Я выскальзываю за изгородь и лечу сквозь густой лес. Очень хочется увидеть Рена. Он меня, конечно, не простит, но я не могу с ним не попрощаться. Последнюю красную розу я заткнула за пояс. Пусть Барнабас уничтожил все, что я любила, — даже если я почти ничего об этом и не помнила, — но дружбу, которая могла бы связать нас с Реном, уничтожила я. Это я украла собственную сестру в припадке бессмысленной ревности. Спасибо Бату — я начинаю понимать, что значит «сестра», но все же, наверное, не до конца. При мысли об этом я испытываю какое-то странное чувство. Однако при мысли о Делии в груди у меня по-прежнему ворочается чудовище ревности и зависти. Да, я все еще ей завидую. Завидую тому, что она может открыто любить и принимать любовь, пусть даже сейчас она и несвободна. И я завидую тому, как ей предан Рен. Мне никогда не видать такой преданности.

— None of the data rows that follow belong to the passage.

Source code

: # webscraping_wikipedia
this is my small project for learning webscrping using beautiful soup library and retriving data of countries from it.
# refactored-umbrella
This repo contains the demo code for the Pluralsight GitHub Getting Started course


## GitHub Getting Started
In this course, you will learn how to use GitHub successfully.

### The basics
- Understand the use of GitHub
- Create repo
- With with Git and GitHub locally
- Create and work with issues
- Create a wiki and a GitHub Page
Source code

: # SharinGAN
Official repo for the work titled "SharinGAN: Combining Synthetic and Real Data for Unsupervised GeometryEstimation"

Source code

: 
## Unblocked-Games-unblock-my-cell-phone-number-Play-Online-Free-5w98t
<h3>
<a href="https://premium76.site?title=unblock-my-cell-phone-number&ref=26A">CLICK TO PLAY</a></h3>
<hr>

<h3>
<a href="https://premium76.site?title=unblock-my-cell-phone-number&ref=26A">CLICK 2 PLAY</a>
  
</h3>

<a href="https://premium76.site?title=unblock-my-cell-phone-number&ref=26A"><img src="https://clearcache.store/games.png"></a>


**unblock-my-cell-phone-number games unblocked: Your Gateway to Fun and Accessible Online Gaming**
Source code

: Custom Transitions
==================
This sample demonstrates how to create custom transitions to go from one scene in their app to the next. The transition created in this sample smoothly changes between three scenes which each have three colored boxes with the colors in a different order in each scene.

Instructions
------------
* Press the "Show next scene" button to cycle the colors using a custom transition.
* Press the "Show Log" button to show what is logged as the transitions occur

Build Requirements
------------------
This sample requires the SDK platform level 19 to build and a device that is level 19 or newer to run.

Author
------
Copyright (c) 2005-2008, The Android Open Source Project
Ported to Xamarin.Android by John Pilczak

Правда, Делия сейчас, наверное, уже умерла. И все остальные девочки — тоже. Все, кого Барнабас крал до того, как оживил меня, погибли. Зачем же ему теперь оставлять девочек в живых?
Тут мне на ум приходит разговор, который я подслушала тогда в харчевне. Что-то насчет слухов о живом товаре. Да, это наверняка говорили о Дэррелле.
Значит, девочек продали в рабство. Неизвестно, что хуже.
Так или иначе, виновата все равно я.
Совсем немного отойдя от изгороди, я огибаю дерево и оказываюсь лицом к лицу с группой людей. У всех — факелы, ножи, копья. Время застывает; глаза наши встречаются и наполняются гневом. Потом я подпрыгиваю и несусь вверх, вверх, вверх. Надо оказаться как можно выше — там до меня не дотянутся.
Внизу раздаются крики — охотники пытаются идти за мной следом.
Потом они останавливаются. Уши у меня чуткие — я снова слышу их голоса.
— Глядите, изгородь! Прямо в лесу! — Голосов становится больше. — А вон дом! И мелкие страхолюдины во дворе! Это дом чудовища! Сжечь! Сжечь!
По телу прокатывается холод. Холодеет все, от чешуйки до пера.
Барнабас вернулся домой несколько минут назад, как раз когда я улетала. Он и сейчас, наверное, дома. Если толпа подожжет дом, Барнабасу конец, но люди и сами погибнут от всплеска черной магии. Они так захвачены азартом погони, что даже не успели подумать, чем им грозит поджог.
Я и без того принесла городу достаточно горя. Я не дам людям снова умирать, как бы эти люди ко мне ни относились.
Одно невыносимо — помочь им означает помочь Барнабасу.
Огонь уже лижет изгородь. Я влетаю во двор перед домом. Охотники, словно безумные, тычут факелами во все вокруг, гоняются за козлоногими курами и удирают от них сами. Повсюду запах дыма, он пропитывает меня насквозь.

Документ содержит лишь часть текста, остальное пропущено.